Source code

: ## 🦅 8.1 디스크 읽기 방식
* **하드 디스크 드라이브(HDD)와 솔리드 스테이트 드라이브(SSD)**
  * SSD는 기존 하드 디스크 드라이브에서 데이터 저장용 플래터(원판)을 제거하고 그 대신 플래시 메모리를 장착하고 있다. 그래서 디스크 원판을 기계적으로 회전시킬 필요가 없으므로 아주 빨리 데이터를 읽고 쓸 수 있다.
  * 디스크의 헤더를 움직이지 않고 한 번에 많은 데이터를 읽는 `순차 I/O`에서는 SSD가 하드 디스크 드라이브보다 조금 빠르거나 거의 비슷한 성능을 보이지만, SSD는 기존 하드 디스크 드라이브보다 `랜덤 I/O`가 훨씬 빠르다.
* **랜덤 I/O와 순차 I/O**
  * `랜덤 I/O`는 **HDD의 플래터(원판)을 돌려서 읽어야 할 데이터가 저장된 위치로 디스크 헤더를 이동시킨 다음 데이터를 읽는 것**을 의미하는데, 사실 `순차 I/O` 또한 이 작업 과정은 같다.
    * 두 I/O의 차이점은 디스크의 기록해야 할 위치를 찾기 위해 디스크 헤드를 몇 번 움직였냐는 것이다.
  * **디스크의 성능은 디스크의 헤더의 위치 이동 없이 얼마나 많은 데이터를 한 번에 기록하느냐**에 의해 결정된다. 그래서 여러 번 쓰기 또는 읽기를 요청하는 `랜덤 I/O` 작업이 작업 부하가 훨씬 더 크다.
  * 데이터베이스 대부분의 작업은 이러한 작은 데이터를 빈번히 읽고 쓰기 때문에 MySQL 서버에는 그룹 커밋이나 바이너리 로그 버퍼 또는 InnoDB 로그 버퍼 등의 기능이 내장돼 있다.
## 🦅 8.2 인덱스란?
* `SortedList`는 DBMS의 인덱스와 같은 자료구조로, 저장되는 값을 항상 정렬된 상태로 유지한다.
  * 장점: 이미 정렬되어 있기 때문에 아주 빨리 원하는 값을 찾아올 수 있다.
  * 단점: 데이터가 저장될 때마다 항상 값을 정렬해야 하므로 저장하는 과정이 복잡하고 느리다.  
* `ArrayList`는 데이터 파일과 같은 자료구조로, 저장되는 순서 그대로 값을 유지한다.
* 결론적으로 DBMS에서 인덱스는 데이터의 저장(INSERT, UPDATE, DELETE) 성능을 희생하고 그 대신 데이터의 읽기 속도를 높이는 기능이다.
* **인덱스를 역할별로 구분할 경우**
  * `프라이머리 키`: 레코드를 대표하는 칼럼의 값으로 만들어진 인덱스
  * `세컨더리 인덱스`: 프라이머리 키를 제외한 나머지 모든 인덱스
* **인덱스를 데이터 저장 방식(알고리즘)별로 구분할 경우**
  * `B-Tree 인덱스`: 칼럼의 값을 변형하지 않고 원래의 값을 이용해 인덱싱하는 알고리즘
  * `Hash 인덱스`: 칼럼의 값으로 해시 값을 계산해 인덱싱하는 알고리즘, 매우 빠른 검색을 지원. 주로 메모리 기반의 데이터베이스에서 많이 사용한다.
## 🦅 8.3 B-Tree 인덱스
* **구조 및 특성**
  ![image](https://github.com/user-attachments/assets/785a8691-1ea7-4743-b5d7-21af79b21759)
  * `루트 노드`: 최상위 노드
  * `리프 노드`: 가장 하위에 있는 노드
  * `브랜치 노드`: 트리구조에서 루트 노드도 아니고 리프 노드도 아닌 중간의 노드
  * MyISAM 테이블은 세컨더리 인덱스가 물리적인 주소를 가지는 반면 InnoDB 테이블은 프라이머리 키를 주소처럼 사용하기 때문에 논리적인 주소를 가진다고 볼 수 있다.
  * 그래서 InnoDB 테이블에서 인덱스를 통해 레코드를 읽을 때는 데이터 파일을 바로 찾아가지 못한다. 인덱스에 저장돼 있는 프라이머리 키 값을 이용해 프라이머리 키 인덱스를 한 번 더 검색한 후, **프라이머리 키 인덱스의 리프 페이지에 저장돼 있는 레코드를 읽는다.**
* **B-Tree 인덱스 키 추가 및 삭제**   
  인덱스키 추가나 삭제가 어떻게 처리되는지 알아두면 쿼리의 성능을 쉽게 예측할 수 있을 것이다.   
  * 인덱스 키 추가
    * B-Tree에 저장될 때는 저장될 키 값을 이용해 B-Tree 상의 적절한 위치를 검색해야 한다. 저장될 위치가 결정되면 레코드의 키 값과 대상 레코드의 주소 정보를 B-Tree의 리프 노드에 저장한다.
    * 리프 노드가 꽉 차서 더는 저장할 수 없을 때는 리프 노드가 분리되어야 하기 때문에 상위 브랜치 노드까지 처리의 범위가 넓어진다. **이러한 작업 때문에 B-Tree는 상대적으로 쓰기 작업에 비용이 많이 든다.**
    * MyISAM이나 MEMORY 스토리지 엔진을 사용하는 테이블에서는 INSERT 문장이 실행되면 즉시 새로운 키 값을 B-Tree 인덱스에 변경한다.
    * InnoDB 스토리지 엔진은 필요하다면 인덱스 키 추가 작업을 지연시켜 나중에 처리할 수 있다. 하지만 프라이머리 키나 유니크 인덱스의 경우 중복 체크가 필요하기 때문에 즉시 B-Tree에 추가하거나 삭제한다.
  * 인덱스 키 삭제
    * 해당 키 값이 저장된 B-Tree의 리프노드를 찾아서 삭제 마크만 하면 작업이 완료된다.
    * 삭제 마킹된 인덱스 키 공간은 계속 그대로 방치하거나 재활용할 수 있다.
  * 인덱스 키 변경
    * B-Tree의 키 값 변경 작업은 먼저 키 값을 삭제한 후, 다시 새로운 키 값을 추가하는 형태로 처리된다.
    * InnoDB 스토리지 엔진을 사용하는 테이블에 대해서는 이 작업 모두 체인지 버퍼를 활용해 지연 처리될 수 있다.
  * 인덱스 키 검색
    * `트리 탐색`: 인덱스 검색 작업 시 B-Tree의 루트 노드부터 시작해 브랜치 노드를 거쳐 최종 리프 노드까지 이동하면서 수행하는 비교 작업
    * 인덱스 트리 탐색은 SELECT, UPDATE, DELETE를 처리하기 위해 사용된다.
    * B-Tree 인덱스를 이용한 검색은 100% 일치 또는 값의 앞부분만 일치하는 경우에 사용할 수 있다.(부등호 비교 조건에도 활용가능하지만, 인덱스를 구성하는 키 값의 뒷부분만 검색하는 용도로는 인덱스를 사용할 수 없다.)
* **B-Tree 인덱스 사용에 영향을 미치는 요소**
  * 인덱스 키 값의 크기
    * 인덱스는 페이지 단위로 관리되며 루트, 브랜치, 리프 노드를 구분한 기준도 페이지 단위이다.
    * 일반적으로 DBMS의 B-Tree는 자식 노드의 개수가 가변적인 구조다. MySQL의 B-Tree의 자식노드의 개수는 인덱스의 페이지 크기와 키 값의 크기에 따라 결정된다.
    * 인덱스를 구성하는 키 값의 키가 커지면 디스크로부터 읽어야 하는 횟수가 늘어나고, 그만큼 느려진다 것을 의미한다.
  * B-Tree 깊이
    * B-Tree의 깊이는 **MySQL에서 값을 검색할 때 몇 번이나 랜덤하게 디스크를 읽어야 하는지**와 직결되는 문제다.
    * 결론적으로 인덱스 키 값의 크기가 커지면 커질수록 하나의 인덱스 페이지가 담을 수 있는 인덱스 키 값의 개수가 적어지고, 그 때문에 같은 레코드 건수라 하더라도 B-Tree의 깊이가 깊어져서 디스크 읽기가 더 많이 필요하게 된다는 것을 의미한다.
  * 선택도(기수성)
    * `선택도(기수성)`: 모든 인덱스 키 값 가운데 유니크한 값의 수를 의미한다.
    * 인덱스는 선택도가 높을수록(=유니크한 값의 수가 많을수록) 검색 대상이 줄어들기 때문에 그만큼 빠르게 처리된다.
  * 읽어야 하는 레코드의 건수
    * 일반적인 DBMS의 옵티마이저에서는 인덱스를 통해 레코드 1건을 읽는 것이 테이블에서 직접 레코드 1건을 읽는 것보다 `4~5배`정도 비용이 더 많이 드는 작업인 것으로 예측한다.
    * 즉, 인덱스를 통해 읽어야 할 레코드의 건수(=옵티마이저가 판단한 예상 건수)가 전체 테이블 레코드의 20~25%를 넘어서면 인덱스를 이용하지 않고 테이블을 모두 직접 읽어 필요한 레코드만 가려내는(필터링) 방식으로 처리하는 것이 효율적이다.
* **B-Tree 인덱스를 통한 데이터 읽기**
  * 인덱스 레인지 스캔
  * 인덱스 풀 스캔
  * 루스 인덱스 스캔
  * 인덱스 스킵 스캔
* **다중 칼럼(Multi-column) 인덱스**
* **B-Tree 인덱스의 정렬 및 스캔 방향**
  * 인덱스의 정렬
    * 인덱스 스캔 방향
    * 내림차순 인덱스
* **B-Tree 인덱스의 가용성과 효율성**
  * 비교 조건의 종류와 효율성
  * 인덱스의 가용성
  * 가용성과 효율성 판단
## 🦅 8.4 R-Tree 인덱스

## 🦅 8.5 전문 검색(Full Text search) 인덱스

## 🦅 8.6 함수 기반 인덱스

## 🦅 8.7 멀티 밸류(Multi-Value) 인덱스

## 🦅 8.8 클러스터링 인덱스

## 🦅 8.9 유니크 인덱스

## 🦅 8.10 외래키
::::::
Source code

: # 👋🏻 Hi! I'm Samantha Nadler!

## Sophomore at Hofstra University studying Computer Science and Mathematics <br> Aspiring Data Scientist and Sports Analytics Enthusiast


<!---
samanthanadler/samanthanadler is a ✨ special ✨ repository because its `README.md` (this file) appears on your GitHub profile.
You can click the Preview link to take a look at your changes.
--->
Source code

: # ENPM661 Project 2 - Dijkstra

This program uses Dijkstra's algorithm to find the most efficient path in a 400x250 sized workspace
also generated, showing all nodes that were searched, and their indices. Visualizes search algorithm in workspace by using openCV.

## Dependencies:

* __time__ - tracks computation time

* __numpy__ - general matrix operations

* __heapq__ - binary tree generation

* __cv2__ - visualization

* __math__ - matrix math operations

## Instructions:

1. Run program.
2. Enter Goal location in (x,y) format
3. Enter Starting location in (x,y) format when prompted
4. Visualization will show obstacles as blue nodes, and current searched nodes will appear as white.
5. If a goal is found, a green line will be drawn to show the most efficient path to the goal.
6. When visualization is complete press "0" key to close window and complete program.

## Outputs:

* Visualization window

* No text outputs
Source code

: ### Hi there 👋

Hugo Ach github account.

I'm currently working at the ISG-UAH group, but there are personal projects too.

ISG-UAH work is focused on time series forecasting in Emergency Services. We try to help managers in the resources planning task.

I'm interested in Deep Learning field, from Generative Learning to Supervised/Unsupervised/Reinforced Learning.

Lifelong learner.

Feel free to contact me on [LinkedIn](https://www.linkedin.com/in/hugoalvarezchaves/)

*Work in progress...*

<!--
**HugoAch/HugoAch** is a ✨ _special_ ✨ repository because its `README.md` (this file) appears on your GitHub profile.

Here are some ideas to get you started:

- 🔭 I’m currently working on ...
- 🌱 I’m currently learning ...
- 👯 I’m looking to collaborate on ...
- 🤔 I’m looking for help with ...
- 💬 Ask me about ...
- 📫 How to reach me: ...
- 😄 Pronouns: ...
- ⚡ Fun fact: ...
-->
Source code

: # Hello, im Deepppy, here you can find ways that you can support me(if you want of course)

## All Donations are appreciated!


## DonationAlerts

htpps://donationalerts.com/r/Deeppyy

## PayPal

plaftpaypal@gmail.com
::::::
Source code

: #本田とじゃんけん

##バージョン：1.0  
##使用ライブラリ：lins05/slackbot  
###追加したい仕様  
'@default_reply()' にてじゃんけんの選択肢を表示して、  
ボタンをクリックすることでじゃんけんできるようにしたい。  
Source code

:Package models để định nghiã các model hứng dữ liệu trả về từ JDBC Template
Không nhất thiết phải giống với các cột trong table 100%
::::::
Scan the listing for the word "의미한다". Copy every line in which it appears.

Response for this exercise >>
    * 인덱스를 구성하는 키 값의 키가 커지면 디스크로부터 읽어야 하는 횟수가 늘어나고, 그만큼 느려진다 것을 의미한다.
    * 결론적으로 인덱스 키 값의 크기가 커지면 커질수록 하나의 인덱스 페이지가 담을 수 있는 인덱스 키 값의 개수가 적어지고, 그 때문에 같은 레코드 건수라 하더라도 B-Tree의 깊이가 깊어져서 디스크 읽기가 더 많이 필요하게 된다는 것을 의미한다.
    * `선택도(기수성)`: 모든 인덱스 키 값 가운데 유니크한 값의 수를 의미한다.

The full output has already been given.